DOING SURGERY ON the back of the eye is a little like laying new carpet: You must begin by moving the furniture. Separate the muscles that hold the eyeball inside its socket; make a delicate cut in the conjunctiva, the mucous membrane that covers the eye. Only then can the surgeon spin the eyeball around to access the retina, the thin layer of tissue that translates light into color, shape, movement. “Sometimes you have to pull it out a little bit,” says Pei-Chang Wu, with a wry smile. He has performed hundreds of operations during his long surgical career at Chang Gung Memorial Hospital in Kaohsiung, an industrial city in southern Taiwan.

Wu is 53, tall and thin with lank dark hair and a slightly stooped gait. Over dinner at Kaohsiung’s opulent Grand Hotel, he flicks through files on his laptop, showing me pictures of eye surgery—the plastic rods that fix the eye in place, the xenon lights that illuminate the inside of the eyeball like a stage—and movie clips with vision-related subtitles that turn Avengers: Endgame, Top Gun: Maverick, and Zootopia into public health messages.
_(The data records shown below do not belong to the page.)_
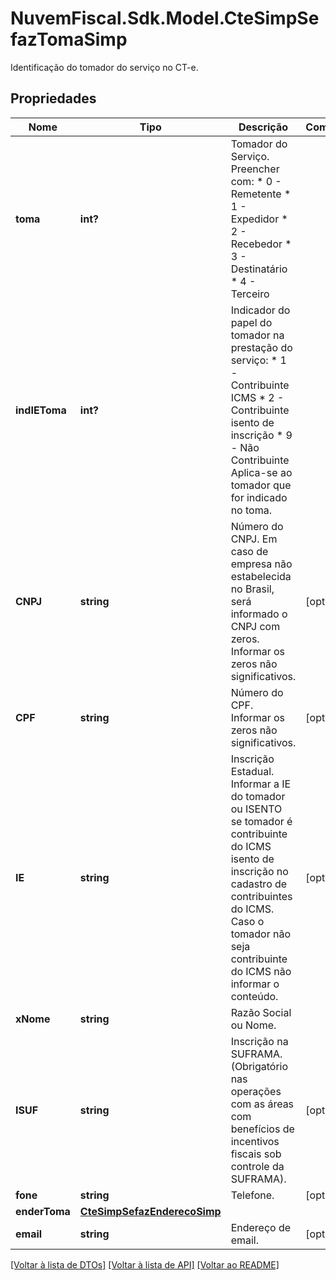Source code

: # NuvemFiscal.Sdk.Model.CteSimpSefazTomaSimp
Identificação do tomador do serviço no CT-e.

## Propriedades

Nome | Tipo | Descrição | Comentários
------------ | ------------- | ------------- | -------------
**toma** | **int?** | Tomador do Serviço.  Preencher com:  * 0 - Remetente  * 1 - Expedidor  * 2 - Recebedor  * 3 - Destinatário  * 4 - Terceiro | 
**indIEToma** | **int?** | Indicador do papel do tomador na prestação do serviço:  * 1 - Contribuinte ICMS  * 2 - Contribuinte isento de inscrição  * 9 - Não Contribuinte  Aplica-se ao tomador que for indicado no toma. | 
**CNPJ** | **string** | Número do CNPJ.  Em caso de empresa não estabelecida no Brasil, será informado o CNPJ com zeros.  Informar os zeros não significativos. | [optional] 
**CPF** | **string** | Número do CPF.  Informar os zeros não significativos. | [optional] 
**IE** | **string** | Inscrição Estadual.  Informar a IE do tomador ou ISENTO se tomador é contribuinte do ICMS isento de inscrição no cadastro de contribuintes do ICMS. Caso o tomador não seja contribuinte do ICMS não informar o conteúdo. | [optional] 
**xNome** | **string** | Razão Social ou Nome. | 
**ISUF** | **string** | Inscrição na SUFRAMA.  (Obrigatório nas operações com as áreas com benefícios de incentivos fiscais sob controle da SUFRAMA). | [optional] 
**fone** | **string** | Telefone. | [optional] 
**enderToma** | [**CteSimpSefazEnderecoSimp**](CteSimpSefazEnderecoSimp.md) |  | 
**email** | **string** | Endereço de email. | [optional] 

[[Voltar à lista de DTOs]](../README.md#documentation-for-models) [[Voltar à lista de API]](../README.md#documentation-for-api-endpoints) [[Voltar ao README]](../README.md)

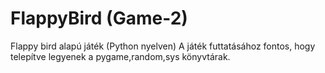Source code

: # FlappyBird (Game-2)
Flappy bird alapú játék (Python nyelven)
A játék futtatásához fontos, hogy telepítve legyenek a pygame,random,sys könyvtárak.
He peers at the screen through Coke bottle lenses that bulge from thin silver frames.

Wu specializes in repairing retinal detachments, which happen when the retina separates from the blood vessels inside the eyeball that supply it with oxygen and nutrients. For the patient, this condition first manifests as pops of light or dark spots, known as floaters, which dance across their vision like fireflies. If left untreated, small tears in the retina can progress from blurred or distorted vision to full blindness—a curtain drawn across the world.
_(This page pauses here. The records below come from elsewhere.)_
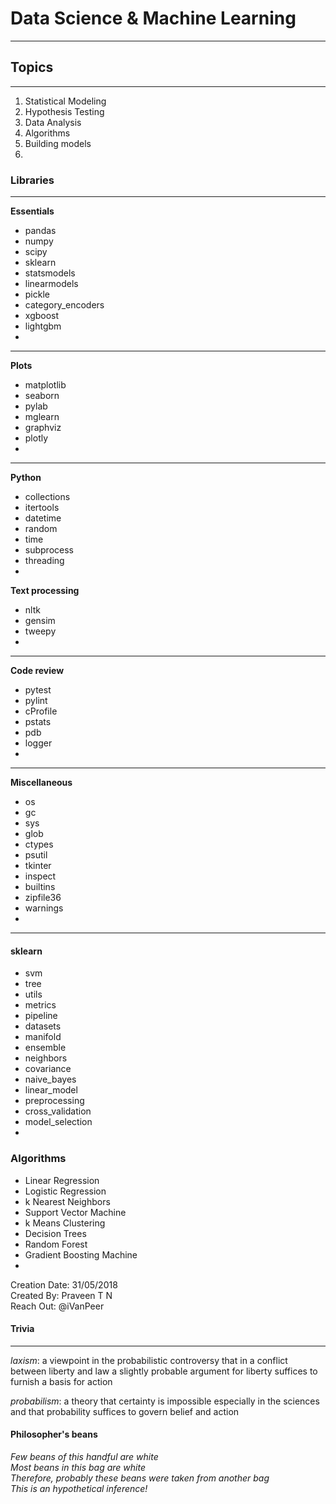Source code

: # Data Science &amp; Machine Learning 
---
## Topics
---
1. Statistical Modeling
2. Hypothesis Testing
3. Data Analysis
4. Algorithms
5. Building models
6. 


### Libraries 
---
<b>Essentials</b>
* pandas
* numpy
* scipy
* sklearn
* statsmodels
* linearmodels
* pickle
* category_encoders
* xgboost
* lightgbm
* 

---
<b>Plots</b>
* matplotlib
* seaborn
* pylab
* mglearn
* graphviz
* plotly
* 
---
<b>Python</b>
* collections
* itertools
* datetime
* random
* time
* subprocess
* threading
* 

<b>Text processing</b>
* nltk
* gensim
* tweepy
* 
---
<b>Code review</b>
* pytest
* pylint
* cProfile
* pstats
* pdb
* logger
* 
---
<b>Miscellaneous</b>
* os
* gc
* sys
* glob
* ctypes
* psutil
* tkinter
* inspect
* builtins
* zipfile36
* warnings
* 

---

#### sklearn
  - svm
  - tree
  - utils
  - metrics
  - pipeline
  - datasets
  - manifold
  - ensemble
  - neighbors
  - covariance
  - naive_bayes
  - linear_model
  - preprocessing
  - cross_validation
  - model_selection
  - 
  
### Algorithms

* Linear Regression
* Logistic Regression
* k Nearest Neighbors
* Support Vector Machine
* k Means Clustering
* Decision Trees
* Random Forest
* Gradient Boosting Machine
* 



Creation Date: 31/05/2018 <br/>
Created By: Praveen T N <br/>
Reach Out: @iVanPeer <br/>

#### Trivia
---
<i>laxism</i>: a viewpoint in the probabilistic controversy that in a conflict between liberty and law a slightly probable argument for liberty suffices to furnish a basis for action

<i>probabilism</i>: a theory that certainty is impossible especially in the sciences and that probability suffices to govern belief and action

#### Philosopher's beans
<i>Few beans of this handful are white <br/>
  Most beans in this bag are white <br/>
  Therefore, probably these beans were taken from another bag <br/>
  This is an hypothetical inference!</i>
When Wu began his surgical career in the late 1990s, most of his patients were in their sixties or seventies. But in the mid-2000s, he started to notice a troubling change. The people on his operating table kept getting younger. In 2016, Wu performed a scleral buckle surgery—fastening a belt around the eye to fix the retina into place—on a 14-year-old girl, a student at an elite high school in Kaohsiung. Another patient, a prominent programmer who had worked for Yahoo, suffered two severe retinal detachments and was blind in both eyes by age 29. Both of these cases are part of a wider problem that’s been growing across Asia for decades and is rapidly becoming an issue in the West too: an explosion of myopia.

Myopia, or what we commonly call nearsightedness, happens when the eyeball gets too long—it deforms from soccer ball to American football—and then the eye focuses light not on the retina but slightly in front of it, making distant objects appear blurry. The longer the eyeball becomes, the worse vision gets. Ophthalmologists measure this distortion in diopters, which refer to the strength of the lens required to bring someone’s vision back to normal. Anything worse than minus 5 diopters is considered “high myopia”—somewhere between 20 and 25 percent of myopia diagnoses around the world are in this category. In China, up to 90 percent of teenagers and young adults are myopic. In the 1950s the figure was as low as 10 percent. A 2012 study in Seoul found that an astonishing 96.5 percent of 19-year-old men were nearsighted. Among high schoolers in Taiwan, it’s around 90 percent. In the US and Europe, myopia rates across all ages are well below 50 percent, but they’ve risen sharply in recent decades. It’s estimated that by 2050, half the world’s population will need glasses, contacts, or surgery to see across a room. High myopia is now the leading cause of blindness in Japan, China, and Taiwan.

If those trends continue, it’s likely that millions more people around the world will go blind much earlier in life than they—or the societies they live in—are prepared for. It’s a “ticking time bomb,” says Nicola Logan, an optometry professor at the UK’s Aston University. She wasn’t the only expert I talked to who used that phrase. Because so much of Taiwan’s population is already living life with myopia, the island nation has already glimpsed what could be coming for the rest of us. And in a rare confluence, the country may also be the best place to look for solutions.
Literally the solution to the myopia epidemic in Asia is "send kids outside more" instead of keeping them in dimly lit classrooms all year. Australia's occurrence of myopia among kids is just 13%, where in Japan, China and Taiwan it's around half.

So yeah, go let the kids play outside for a bit.